Back Channel

Image of Back Channel: A novel
Author(s): 
Release Date: 
July 29, 2014
Publisher/Imprint: 
Knopf
Pages: 
464
Reviewed by: 

“Although Back Channel is about thwarting the Cuban Missile Crisis, it is also about Margo navigating U.S. racial dynamics of the 1960s.”

Stephen L. Carter’s Back Channel takes readers on a “bizarre concatenation of circumstances” that lead to a 19-year-old black college student serving as the back channel for high stakes negotiations during the Cuban Missile Crisis.

Stephen L. Carter’s suspenseful novel will have readers burning the midnight oil to discover how the nuclear crisis is avoided. Because the novel is based on an historical event, the real question is not will nuclear war be avoided but how.

Back Channel is a tightly woven set of plots and counterplots set in motion by both the U.S. and the Soviet Union replete with spies, agents, and double agents. So how does a Cornell undergraduate get involved in the inner workings of her government?

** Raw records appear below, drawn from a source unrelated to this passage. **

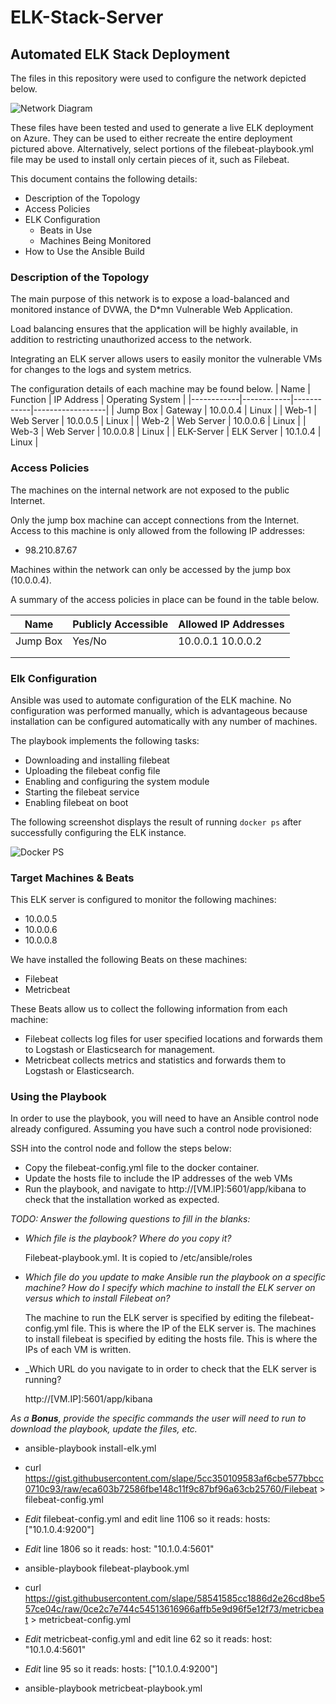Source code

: # ELK-Stack-Server
## Automated ELK Stack Deployment

The files in this repository were used to configure the network depicted below.

![Network Diagram](Images\Network_Diagram.png)

These files have been tested and used to generate a live ELK deployment on Azure. They can be used to either recreate the entire deployment pictured above. Alternatively, select portions of the filebeat-playbook.yml file may be used to install only certain pieces of it, such as Filebeat.

This document contains the following details:
- Description of the Topology
- Access Policies
- ELK Configuration
  - Beats in Use
  - Machines Being Monitored
- How to Use the Ansible Build


### Description of the Topology

The main purpose of this network is to expose a load-balanced and monitored instance of DVWA, the D*mn Vulnerable Web Application.

Load balancing ensures that the application will be highly available, in addition to restricting unauthorized access to the network.

Integrating an ELK server allows users to easily monitor the vulnerable VMs for changes to the logs and system metrics.

The configuration details of each machine may be found below.
| Name       | Function   | IP Address | Operating System |
|------------|------------|------------|------------------|
| Jump Box   | Gateway    | 10.0.0.4   | Linux            |
| Web-1      | Web Server | 10.0.0.5   | Linux            |
| Web-2      | Web Server | 10.0.0.6   | Linux            |
| Web-3      | Web Server | 10.0.0.8   | Linux            |
| ELK-Server | ELK Server | 10.1.0.4   | Linux            |
### Access Policies

The machines on the internal network are not exposed to the public Internet. 

Only the jump box machine can accept connections from the Internet. Access to this machine is only allowed from the following IP addresses:
- 98.210.87.67

Machines within the network can only be accessed by the jump box (10.0.0.4).

A summary of the access policies in place can be found in the table below.

| Name     | Publicly Accessible | Allowed IP Addresses |
|----------|---------------------|----------------------|
| Jump Box | Yes/No              | 10.0.0.1 10.0.0.2    |
|          |                     |                      |
|          |                     |                      |

### Elk Configuration

Ansible was used to automate configuration of the ELK machine. No configuration was performed manually, which is advantageous because installation can be configured automatically with any number of machines.

The playbook implements the following tasks:
- Downloading and installing filebeat
- Uploading the filebeat config file
- Enabling and configuring  the system module
- Starting the filebeat service
- Enabling filebeat on boot

The following screenshot displays the result of running `docker ps` after successfully configuring the ELK instance.

![Docker PS](Images/docker_ps.png)

### Target Machines & Beats
This ELK server is configured to monitor the following machines:
- 10.0.0.5
- 10.0.0.6
- 10.0.0.8

We have installed the following Beats on these machines:
- Filebeat
- Metricbeat

These Beats allow us to collect the following information from each machine:
- Filebeat collects log files for user specified locations and forwards them to Logstash or Elasticsearch for management.
- Metricbeat collects metrics and statistics and forwards them to Logstash or Elasticsearch.

### Using the Playbook
In order to use the playbook, you will need to have an Ansible control node already configured. Assuming you have such a control node provisioned: 

SSH into the control node and follow the steps below:
- Copy the filebeat-config.yml file to the docker container.
- Update the hosts file to include the IP addresses of the web VMs
- Run the playbook, and navigate to http://[VM.IP]:5601/app/kibana to check that the installation worked as expected.

_TODO: Answer the following questions to fill in the blanks:_
- _Which file is the playbook? Where do you copy it?_

	Filebeat-playbook.yml. It is copied to /etc/ansible/roles

- _Which file do you update to make Ansible run the playbook on a specific machine? How do I specify which machine to install the ELK server on versus which to install Filebeat on?_

	The machine to run the ELK server is specified by editing the filebeat-config.yml file. This is where the IP of the ELK server is. The machines to install filebeat is specified by editing the hosts file. This is where the IPs of each VM is written.

- _Which URL do you navigate to in order to check that the ELK server is running?

	http://[VM.IP]:5601/app/kibana


_As a **Bonus**, provide the specific commands the user will need to run to download the playbook, update the files, etc._

- ansible-playbook install-elk.yml

- curl https://gist.githubusercontent.com/slape/5cc350109583af6cbe577bbcc0710c93/raw/eca603b72586fbe148c11f9c87bf96a63cb25760/Filebeat > filebeat-config.yml

- *Edit* filebeat-config.yml and edit line 1106 so it reads: hosts: ["10.1.0.4:9200"]
- *Edit* line 1806 so it reads:                         host: "10.1.0.4:5601"
- ansible-playbook filebeat-playbook.yml
- curl https://gist.githubusercontent.com/slape/58541585cc1886d2e26cd8be557ce04c/raw/0ce2c7e744c54513616966affb5e9d96f5e12f73/metricbeat > metricbeat-config.yml
- *Edit* metricbeat-config.yml  and edit line 62 so it reads: host: "10.1.0.4:5601"
- *Edit* line 95 so it reads:                    hosts: ["10.1.0.4:9200"]
- ansible-playbook metricbeat-playbook.yml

As it turns out, Margo Jensen is no ordinary undergraduate. She is an A student majoring in government at Cornell, but her past makes her attractive to those who recruit her to serve as a conduit of information between the Soviet Union and President Kennedy. Readers will enjoy following the gutsy Miss Jensen as she navigates increasingly dangerous terrain, but even more intriguing is the unveiling of her family’s past.

When a high-ranking Soviet intelligence official selects her as his intermediary, Margo tells Colonel Fomin that he has the wrong girl, but Fomin tells her, “‘It is difficult to trust someone not raised to doctrine, but you seem quite unsullied by bourgeois so-called freedom. You are young. You are of an oppressed minority. You are not part of the ruling class, despite your ambition.’”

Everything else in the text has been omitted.